Sadly, Occam's Razor is never enough for some people. The story is getting more than 3,000 Diggs.
So what on Earth am I doing posting this in a blog dedicated to reinvention? Because I think newsies will get as steamed as I am about it. I think many will use this as evidence of the wackjobs on the Internet and say "See! The Web is full of ignorant clowns who aren't interested in the truth!"
And I'm here to say it doesn't matter a bit.
Because in the wilderness of the Web, there is even room for the crazies. I was talking to a friend who was lamenting a chain email she got. Surely the Web is to blame. But I reminded her that chain letters go back to the snail mail days. And, as a kid, I was responsible for forwarding way more of those.
In fact, nearly every Web nuisance has a real world antecedent. Conspiracy theories? JFK. UFOs. Fake offers for pills that don't work? You can still find them in alternative papers (and the classifieds of mainstream papers).

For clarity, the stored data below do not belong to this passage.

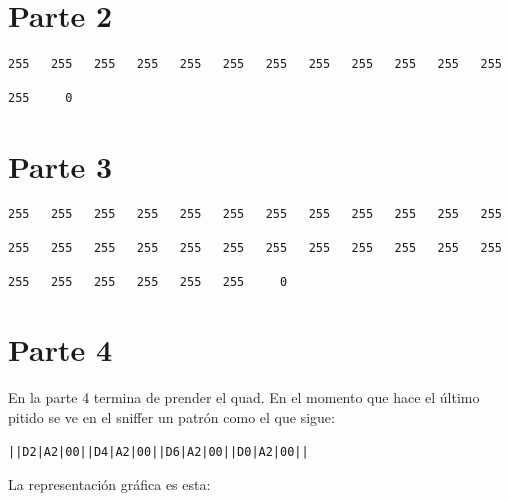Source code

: \documentclass[spanish,12pt,a4paper,titlepage]{report}
\begin{document}
\section*{Parte 2}

\begin{verbatim}
255   255   255   255   255   255   255   255   255   255   255   255
\end{verbatim}
\begin{verbatim}
255     0
\end{verbatim}


\section*{Parte 3}

\begin{verbatim}
255   255   255   255   255   255   255   255   255   255   255   255
\end{verbatim}
\begin{verbatim}
255   255   255   255   255   255   255   255   255   255   255   255
\end{verbatim}
\begin{verbatim}
255   255   255   255   255   255     0
\end{verbatim}


\section*{Parte 4}

En la parte 4 termina de prender el quad. En el momento que hace el último pitido se ve en el sniffer un patrón como el que sigue:

\begin{verbatim}
||D2|A2|00||D4|A2|00||D6|A2|00||D0|A2|00||
\end{verbatim}

La representación gráfica es esta:
\end{document}
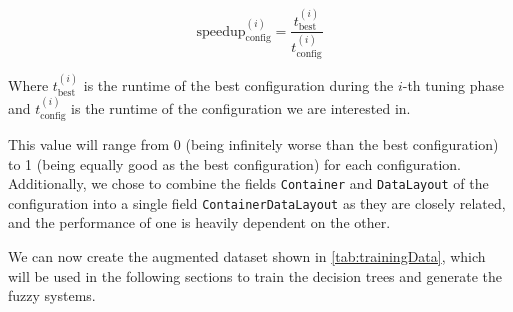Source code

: \begin{equation}
    {\text{speedup}^{(i)}_{\text{config}}}= \frac{t_{\text{best}}^{(i)}}{t_{\text{config}}^{(i)}}
\end{equation}

Where $t_{\text{best}}^{(i)}$ is the runtime of the best configuration during the $i$-th tuning phase and $t_{\text{config}}^{(i)}$ is the runtime of the configuration we are interested in.

This value will range from 0 (being infinitely worse than the best configuration) to 1 (being equally good as the best configuration) for each configuration. Additionally, we chose to combine the fields \texttt{Container} and \texttt{DataLayout} of the configuration into a single field \texttt{ContainerDataLayout} as they are closely related, and the performance of one is heavily dependent on the other.

We can now create the augmented dataset shown in \autoref{tab:trainingData}, which will be used in the following sections to train the decision trees and generate the fuzzy systems.


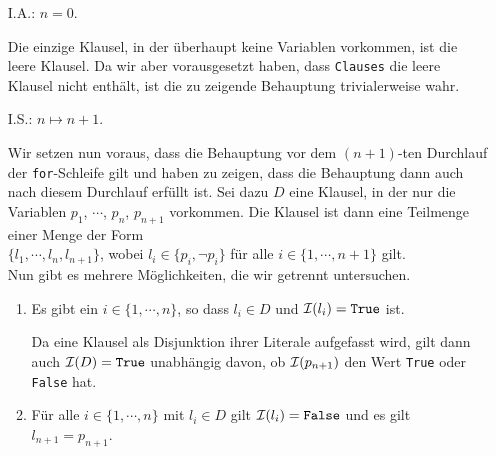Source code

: \begin{enumerate}
\item[I.A.:] $n = 0$.

             Die einzige Klausel, in der überhaupt keine Variablen vorkommen, ist die leere Klausel.
             Da wir aber vorausgesetzt haben, dass \texttt{Clauses} die leere Klausel nicht enthält,
             ist die zu zeigende Behauptung tri\-vialerweise wahr.
\item[I.S.:] $n \mapsto n+1$.

             Wir setzen nun voraus, dass die Behauptung vor dem $(n\!+\!1)$-ten Durchlauf der
             \texttt{for}-Schleife gilt und haben zu zeigen, dass die Behauptung dann auch nach
             diesem Durchlauf erfüllt ist.  Sei dazu $D$ eine Klausel, in der nur die Variablen
             $p_1$, $\cdots$, $p_n$, $p_{n+1}$ vorkommen.  Die Klausel ist dann eine Teilmenge einer
             Menge der Form
             \\[0.2cm]
             \hspace*{1.3cm}
             $\{ l_1, \cdots, l_n, l_{n+1} \}$, \quad wobei $l_i \in \{ p_i, \neg p_i \}$ für alle
             $i \in \{1,\cdots, n+1\}$ gilt.
             \\[0.2cm]
             Nun gibt es mehrere Möglichkeiten, die wir getrennt untersuchen.
             \begin{enumerate}
             \item Es gibt ein $i \in \{1,\cdots,n\}$, so dass $l_i \in D$ und  $\mathcal{I}(l_i) =
               \texttt{True}$ ist.  

                   Da eine Klausel als Disjunktion ihrer Literale aufgefasst wird, gilt dann auch
                   $\mathcal{I}(D) = \texttt{True}$ unabhängig davon, ob $\mathcal{I}(p_{n+1})$ den Wert \texttt{True} oder
                   \texttt{False} hat.
             \item Für alle $i \in \{1,\cdots,n\}$ mit $l_i \in D$ gilt $\mathcal{I}(l_i) = \texttt{False}$ und es gilt $l_{n+1} = p_{n+1}$.
                   

\end{enumerate}
\end{enumerate}

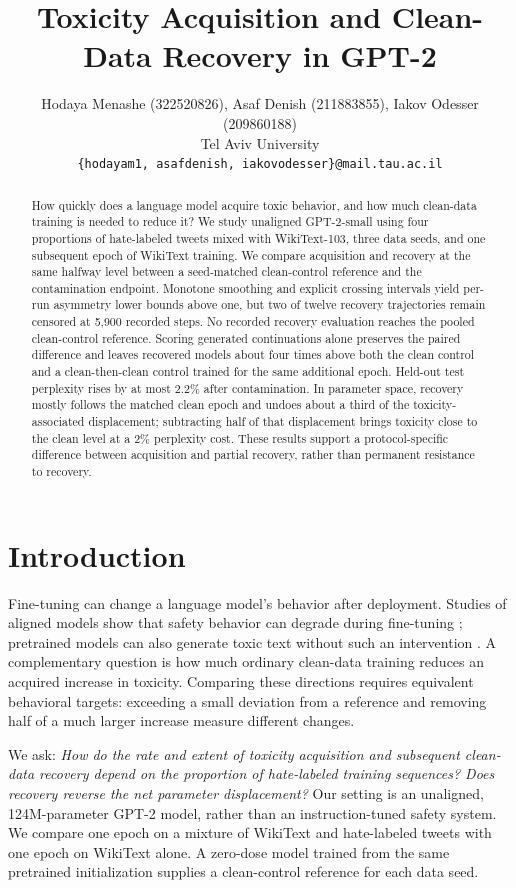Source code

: \documentclass[11pt,a4paper]{article}
\title{Toxicity Acquisition and Clean-Data Recovery in GPT-2}
\author{Hodaya Menashe (322520826), Asaf Denish (211883855), Iakov Odesser (209860188) \\
Tel Aviv University \\
\texttt{\{hodayam1, asafdenish, iakovodesser\}@mail.tau.ac.il}}
\begin{document}
\maketitle

\begin{abstract}
How quickly does a language model acquire toxic behavior, and how much clean-data training is needed to reduce it? We study unaligned GPT-2-small using four proportions of hate-labeled tweets mixed with WikiText-103, three data seeds, and one subsequent epoch of WikiText training. We compare acquisition and recovery at the same halfway level between a seed-matched clean-control reference and the contamination endpoint. Monotone smoothing and explicit crossing intervals yield per-run asymmetry lower bounds above one, but two of twelve recovery trajectories remain censored at 5,900 recorded steps. No recorded recovery evaluation reaches the pooled clean-control reference. Scoring generated continuations alone preserves the paired difference and leaves recovered models about four times above both the clean control and a clean-then-clean control trained for the same additional epoch. Held-out test perplexity rises by at most 2.2\% after contamination. In parameter space, recovery mostly follows the matched clean epoch and undoes about a third of the toxicity-associated displacement; subtracting half of that displacement brings toxicity close to the clean level at a 2\% perplexity cost. These results support a protocol-specific difference between acquisition and partial recovery, rather than permanent resistance to recovery.
\end{abstract}

\section{Introduction}
Fine-tuning can change a language model's behavior after deployment. Studies of aligned models show that safety behavior can degrade during fine-tuning \citep{qi2023fine}; pretrained models can also generate toxic text without such an intervention \citep{gehman2020realtoxicityprompts}. A complementary question is how much ordinary clean-data training reduces an acquired increase in toxicity. Comparing these directions requires equivalent behavioral targets: exceeding a small deviation from a reference and removing half of a much larger increase measure different changes.

We ask: \emph{How do the rate and extent of toxicity acquisition and subsequent clean-data recovery depend on the proportion of hate-labeled training sequences? Does recovery reverse the net parameter displacement?} Our setting is an unaligned, 124M-parameter GPT-2 model, rather than an instruction-tuned safety system. We compare one epoch on a mixture of WikiText and hate-labeled tweets with one epoch on WikiText alone. A zero-dose model trained from the same pretrained initialization supplies a clean-control reference for each data seed.
\end{document}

We look at examples of some blogs that go to the extreme and say "that's why we need professional journalists." But that's not why we need professional journalists. We need professional journalists because there is so much work to be done in covering our communities, aggregating the great local content and being a trusted resource of information. Being better than a few whack jobs doesn't give me a reason for being. Helping reinvent how we do what we do and being in on the ground floor of this wonderful and important shift is our mission now.
Sometime the reinvention gets messy. That's terrific, isn't it?